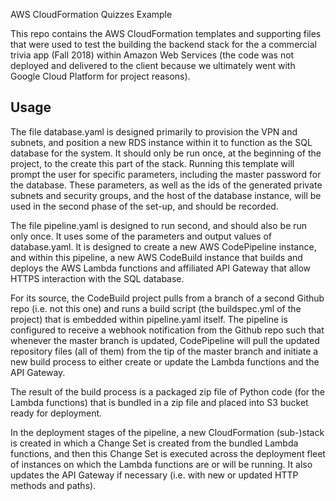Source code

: AWS CloudFormation Quizzes Example

This repo contains the AWS CloudFormation templates and supporting files that were used to test the building the backend stack for the a commercial trivia app (Fall 2018) within Amazon Web Services (the code was not deployed and delivered to the client because we ultimately went with Google Cloud Platform for project reasons).

## Usage

The file database.yaml is designed primarily to provision the VPN and subnets, and position a new RDS instance within it to function as the SQL database for the system. It should only be run once, at the beginning of the project, to the create this part of the stack. Running this template will prompt the user for specific parameters, including the master password for the database. These parameters, as well as the ids of the generated private subnets and security groups, and the host of the database instance, will be used in the second phase of the set-up, and should be recorded.

The file pipeline.yaml is designed to run second, and should also be run only once. It uses some of the parameters and output values of database.yaml. It is designed to create a new AWS CodePipeline instance, and within this pipeline, a new AWS CodeBuild instance that builds and deploys the AWS Lambda functions and affiliated API Gateway that allow HTTPS interaction with the SQL database.

For its source, the CodeBuild project pulls from a branch of a second Github repo (i.e. not this one) and runs a build script (the buildspec.yml of the project) that is embedded within pipeline.yaml itself. The pipeline is configured to receive a webhook notification from the Github repo such that whenever the master branch is updated, CodePipeline will pull the updated repository files (all of them) from the tip of the master branch and initiate a new build process to either create or update the Lambda functions and the API Gateway.

The result of the build process is a packaged zip file of Python code (for the Lambda functions) that is bundled in a zip file and placed into S3 bucket ready for deployment. 

In the deployment stages of the pipeline, a new CloudFormation (sub-)stack is created in which a Change Set is created from the bundled Lambda functions, and then this Change Set is executed across the deployment fleet of instances on which the Lambda functions are or will be running. It also updates the API Gateway if necessary (i.e. with new or updated HTTP methods and paths).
────────────────────────────────────────
▶ **Task goal**
Nothing but the lines from the start of the listing through the line with "CloudFormation Quizzes Example" belongs in the answer, each one retyped exactly and without pictures.

▶ **Response for this exercise**
Source code

: AWS CloudFormation Quizzes Example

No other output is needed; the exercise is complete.